What to produce | Give all the lines below again, exactly, with no pictures.

▬▬▬

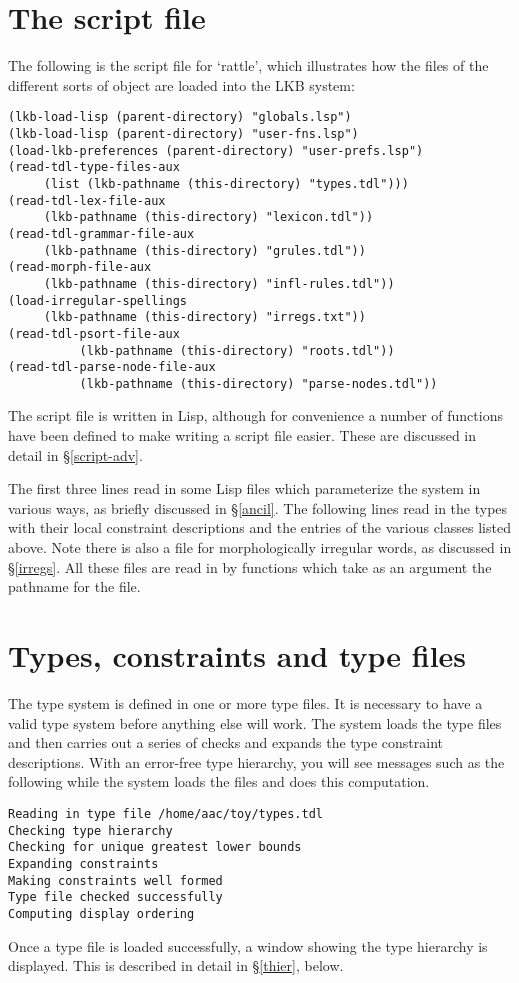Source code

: \documentclass[12pt]{report}
\begin{document}
\section{The script file}
\label{script-intro}

The following is the script file for `rattle', which illustrates
how the files of the different sorts of object are loaded into the 
LKB system:
\begin{verbatim}
(lkb-load-lisp (parent-directory) "globals.lsp")
(lkb-load-lisp (parent-directory) "user-fns.lsp")
(load-lkb-preferences (parent-directory) "user-prefs.lsp")
(read-tdl-type-files-aux
     (list (lkb-pathname (this-directory) "types.tdl")))
(read-tdl-lex-file-aux 
     (lkb-pathname (this-directory) "lexicon.tdl"))
(read-tdl-grammar-file-aux 
     (lkb-pathname (this-directory) "grules.tdl"))
(read-morph-file-aux 
     (lkb-pathname (this-directory) "infl-rules.tdl"))
(load-irregular-spellings 
     (lkb-pathname (this-directory) "irregs.txt"))
(read-tdl-psort-file-aux 
          (lkb-pathname (this-directory) "roots.tdl"))
(read-tdl-parse-node-file-aux 
          (lkb-pathname (this-directory) "parse-nodes.tdl"))
\end{verbatim}
The script file is written in Lisp, although for convenience
a number of functions have been defined to make writing a script file
easier.  These are discussed in detail in \S\ref{script-adv}.

The first three lines read in some Lisp files which parameterize the
system in various ways, as briefly discussed in \S\ref{ancil}.
The following lines read in the types with their local
constraint descriptions
and the entries of the various
classes listed above.  Note there is also a file for morphologically
irregular words, as discussed in \S\ref{irregs}.  All these files are read
in by functions which take as an argument the pathname for the file.


\section{Types, constraints and type files}

The type system is defined in one or more type files.  It is necessary
to have a valid type system before anything else will work.
The system loads the type files and then carries out a series of
checks and expands the type constraint descriptions.
With an error-free type hierarchy, you will see messages such as the
following while the system loads the files and
does this computation.
\begin{verbatim}
Reading in type file /home/aac/toy/types.tdl
Checking type hierarchy
Checking for unique greatest lower bounds
Expanding constraints
Making constraints well formed
Type file checked successfully
Computing display ordering
\end{verbatim}
Once a type file is loaded successfully, a window showing the type
hierarchy is displayed. 
This is described in detail in \S\ref{thier}, below.
\end{document}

▬▬▬

Solution below |
Source code

: \documentclass[12pt]{report}
\begin{document}
\section{The script file}
\label{script-intro}

The following is the script file for `rattle', which illustrates
how the files of the different sorts of object are loaded into the 
LKB system:
\begin{verbatim}
(lkb-load-lisp (parent-directory) "globals.lsp")
(lkb-load-lisp (parent-directory) "user-fns.lsp")
(load-lkb-preferences (parent-directory) "user-prefs.lsp")
(read-tdl-type-files-aux
     (list (lkb-pathname (this-directory) "types.tdl")))
(read-tdl-lex-file-aux 
     (lkb-pathname (this-directory) "lexicon.tdl"))
(read-tdl-grammar-file-aux 
     (lkb-pathname (this-directory) "grules.tdl"))
(read-morph-file-aux 
     (lkb-pathname (this-directory) "infl-rules.tdl"))
(load-irregular-spellings 
     (lkb-pathname (this-directory) "irregs.txt"))
(read-tdl-psort-file-aux 
          (lkb-pathname (this-directory) "roots.tdl"))
(read-tdl-parse-node-file-aux 
          (lkb-pathname (this-directory) "parse-nodes.tdl"))
\end{verbatim}
The script file is written in Lisp, although for convenience
a number of functions have been defined to make writing a script file
easier.  These are discussed in detail in \S\ref{script-adv}.

The first three lines read in some Lisp files which parameterize the
system in various ways, as briefly discussed in \S\ref{ancil}.
The following lines read in the types with their local
constraint descriptions
and the entries of the various
classes listed above.  Note there is also a file for morphologically
irregular words, as discussed in \S\ref{irregs}.  All these files are read
in by functions which take as an argument the pathname for the file.


\section{Types, constraints and type files}

The type system is defined in one or more type files.  It is necessary
to have a valid type system before anything else will work.
The system loads the type files and then carries out a series of
checks and expands the type constraint descriptions.
With an error-free type hierarchy, you will see messages such as the
following while the system loads the files and
does this computation.
\begin{verbatim}
Reading in type file /home/aac/toy/types.tdl
Checking type hierarchy
Checking for unique greatest lower bounds
Expanding constraints
Making constraints well formed
Type file checked successfully
Computing display ordering
\end{verbatim}
Once a type file is loaded successfully, a window showing the type
hierarchy is displayed. 
This is described in detail in \S\ref{thier}, below.
\end{document}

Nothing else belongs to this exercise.